### TASK ITEM:
If a line of the data below holds the word "contenido", list it.

· · ·

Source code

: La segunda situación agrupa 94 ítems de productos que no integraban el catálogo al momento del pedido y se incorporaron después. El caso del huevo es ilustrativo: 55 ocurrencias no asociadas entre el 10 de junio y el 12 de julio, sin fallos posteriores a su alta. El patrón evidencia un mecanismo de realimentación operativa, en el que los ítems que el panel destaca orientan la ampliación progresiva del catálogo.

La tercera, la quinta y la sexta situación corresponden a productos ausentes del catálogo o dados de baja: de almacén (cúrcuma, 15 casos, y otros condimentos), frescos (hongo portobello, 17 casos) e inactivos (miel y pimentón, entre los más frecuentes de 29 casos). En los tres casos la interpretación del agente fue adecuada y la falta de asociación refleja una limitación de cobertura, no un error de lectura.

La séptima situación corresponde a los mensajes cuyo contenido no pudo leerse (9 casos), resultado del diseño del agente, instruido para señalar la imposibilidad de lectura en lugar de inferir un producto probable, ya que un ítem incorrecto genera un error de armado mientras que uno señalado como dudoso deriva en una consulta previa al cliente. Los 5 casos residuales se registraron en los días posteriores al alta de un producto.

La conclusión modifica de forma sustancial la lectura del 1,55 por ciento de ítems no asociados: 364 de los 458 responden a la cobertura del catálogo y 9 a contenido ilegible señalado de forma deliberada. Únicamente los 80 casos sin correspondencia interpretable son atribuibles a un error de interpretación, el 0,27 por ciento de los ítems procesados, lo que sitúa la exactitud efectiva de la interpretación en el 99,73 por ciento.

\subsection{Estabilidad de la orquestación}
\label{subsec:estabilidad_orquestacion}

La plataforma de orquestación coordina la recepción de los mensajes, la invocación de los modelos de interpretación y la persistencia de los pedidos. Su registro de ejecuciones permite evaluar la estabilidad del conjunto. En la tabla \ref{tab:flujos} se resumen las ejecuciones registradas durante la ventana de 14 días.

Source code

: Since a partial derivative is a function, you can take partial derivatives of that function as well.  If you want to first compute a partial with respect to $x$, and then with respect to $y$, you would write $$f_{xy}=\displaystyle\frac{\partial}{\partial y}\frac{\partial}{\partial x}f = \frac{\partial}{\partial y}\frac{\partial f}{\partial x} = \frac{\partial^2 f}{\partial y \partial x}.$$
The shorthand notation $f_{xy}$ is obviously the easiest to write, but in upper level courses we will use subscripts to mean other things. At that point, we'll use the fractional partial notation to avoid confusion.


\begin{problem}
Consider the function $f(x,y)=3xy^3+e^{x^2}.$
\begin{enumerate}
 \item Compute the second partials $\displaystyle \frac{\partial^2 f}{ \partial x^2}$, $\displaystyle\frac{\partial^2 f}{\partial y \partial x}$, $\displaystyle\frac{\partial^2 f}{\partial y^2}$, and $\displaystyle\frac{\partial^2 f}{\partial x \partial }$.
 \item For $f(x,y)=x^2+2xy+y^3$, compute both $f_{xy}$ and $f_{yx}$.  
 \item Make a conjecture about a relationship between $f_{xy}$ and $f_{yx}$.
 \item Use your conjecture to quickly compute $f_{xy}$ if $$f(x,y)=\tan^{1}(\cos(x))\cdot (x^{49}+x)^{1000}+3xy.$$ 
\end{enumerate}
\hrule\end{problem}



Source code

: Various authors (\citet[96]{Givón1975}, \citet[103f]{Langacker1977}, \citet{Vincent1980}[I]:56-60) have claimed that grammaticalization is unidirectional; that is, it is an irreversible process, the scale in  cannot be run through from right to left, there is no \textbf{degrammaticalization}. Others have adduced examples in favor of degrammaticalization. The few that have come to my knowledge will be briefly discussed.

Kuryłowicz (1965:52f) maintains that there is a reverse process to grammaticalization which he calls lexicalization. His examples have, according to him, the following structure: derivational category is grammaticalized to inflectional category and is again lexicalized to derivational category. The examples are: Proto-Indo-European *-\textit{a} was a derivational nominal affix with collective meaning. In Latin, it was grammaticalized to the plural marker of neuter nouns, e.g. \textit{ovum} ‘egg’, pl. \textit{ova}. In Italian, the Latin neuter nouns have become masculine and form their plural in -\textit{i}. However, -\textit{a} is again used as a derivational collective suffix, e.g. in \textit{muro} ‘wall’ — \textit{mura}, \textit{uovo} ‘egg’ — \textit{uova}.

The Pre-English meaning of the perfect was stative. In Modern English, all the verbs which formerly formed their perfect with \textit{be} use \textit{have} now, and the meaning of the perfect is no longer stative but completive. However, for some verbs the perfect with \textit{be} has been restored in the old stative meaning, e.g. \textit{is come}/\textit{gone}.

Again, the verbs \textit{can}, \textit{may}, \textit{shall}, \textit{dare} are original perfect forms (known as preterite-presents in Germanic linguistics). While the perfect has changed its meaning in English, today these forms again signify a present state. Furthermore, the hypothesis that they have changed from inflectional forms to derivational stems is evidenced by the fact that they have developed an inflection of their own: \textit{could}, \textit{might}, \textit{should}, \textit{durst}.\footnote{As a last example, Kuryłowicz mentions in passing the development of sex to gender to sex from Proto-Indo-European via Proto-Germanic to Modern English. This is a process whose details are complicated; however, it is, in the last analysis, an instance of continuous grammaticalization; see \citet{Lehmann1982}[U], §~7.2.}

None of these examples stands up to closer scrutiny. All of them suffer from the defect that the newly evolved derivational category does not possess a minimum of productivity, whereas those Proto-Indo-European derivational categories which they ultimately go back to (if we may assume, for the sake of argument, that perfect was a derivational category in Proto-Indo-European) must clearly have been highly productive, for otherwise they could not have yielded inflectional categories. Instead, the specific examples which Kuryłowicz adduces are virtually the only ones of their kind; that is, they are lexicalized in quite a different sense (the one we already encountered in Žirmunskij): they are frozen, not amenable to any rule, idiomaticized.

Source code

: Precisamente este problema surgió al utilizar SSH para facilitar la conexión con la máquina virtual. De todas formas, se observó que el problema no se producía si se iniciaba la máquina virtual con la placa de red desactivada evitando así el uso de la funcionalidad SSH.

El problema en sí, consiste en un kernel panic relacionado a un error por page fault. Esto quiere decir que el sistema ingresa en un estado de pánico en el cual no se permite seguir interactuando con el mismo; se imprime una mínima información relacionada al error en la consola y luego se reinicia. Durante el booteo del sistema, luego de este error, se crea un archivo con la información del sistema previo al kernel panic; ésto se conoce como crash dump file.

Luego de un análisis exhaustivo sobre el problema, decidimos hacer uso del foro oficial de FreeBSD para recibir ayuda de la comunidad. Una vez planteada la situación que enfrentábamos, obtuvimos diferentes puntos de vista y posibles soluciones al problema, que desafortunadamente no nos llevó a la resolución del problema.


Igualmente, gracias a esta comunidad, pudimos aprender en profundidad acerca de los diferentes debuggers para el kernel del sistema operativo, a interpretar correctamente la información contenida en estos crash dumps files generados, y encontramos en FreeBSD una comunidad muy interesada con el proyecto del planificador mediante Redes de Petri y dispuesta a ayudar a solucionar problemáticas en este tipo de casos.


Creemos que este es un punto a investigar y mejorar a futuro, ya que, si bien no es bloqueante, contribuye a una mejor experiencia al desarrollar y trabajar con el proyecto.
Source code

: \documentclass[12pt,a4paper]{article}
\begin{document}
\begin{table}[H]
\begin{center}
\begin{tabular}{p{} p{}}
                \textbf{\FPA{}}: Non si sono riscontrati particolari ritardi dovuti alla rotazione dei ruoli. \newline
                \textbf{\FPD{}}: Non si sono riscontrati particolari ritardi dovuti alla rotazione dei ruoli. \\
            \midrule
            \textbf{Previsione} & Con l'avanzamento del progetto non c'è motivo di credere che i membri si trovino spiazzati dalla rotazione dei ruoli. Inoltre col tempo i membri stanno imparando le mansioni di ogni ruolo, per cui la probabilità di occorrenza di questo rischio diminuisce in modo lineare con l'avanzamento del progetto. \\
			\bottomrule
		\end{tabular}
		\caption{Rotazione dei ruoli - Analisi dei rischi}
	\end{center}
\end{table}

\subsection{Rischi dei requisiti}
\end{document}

· · ·

### RESULT:
La séptima situación corresponde a los mensajes cuyo contenido no pudo leerse (9 casos), resultado del diseño del agente, instruido para señalar la imposibilidad de lectura en lugar de inferir un producto probable, ya que un ítem incorrecto genera un error de armado mientras que uno señalado como dudoso deriva en una consulta previa al cliente. Los 5 casos residuales se registraron en los días posteriores al alta de un producto.
La conclusión modifica de forma sustancial la lectura del 1,55 por ciento de ítems no asociados: 364 de los 458 responden a la cobertura del catálogo y 9 a contenido ilegible señalado de forma deliberada. Únicamente los 80 casos sin correspondencia interpretable son atribuibles a un error de interpretación, el 0,27 por ciento de los ítems procesados, lo que sitúa la exactitud efectiva de la interpretación en el 99,73 por ciento.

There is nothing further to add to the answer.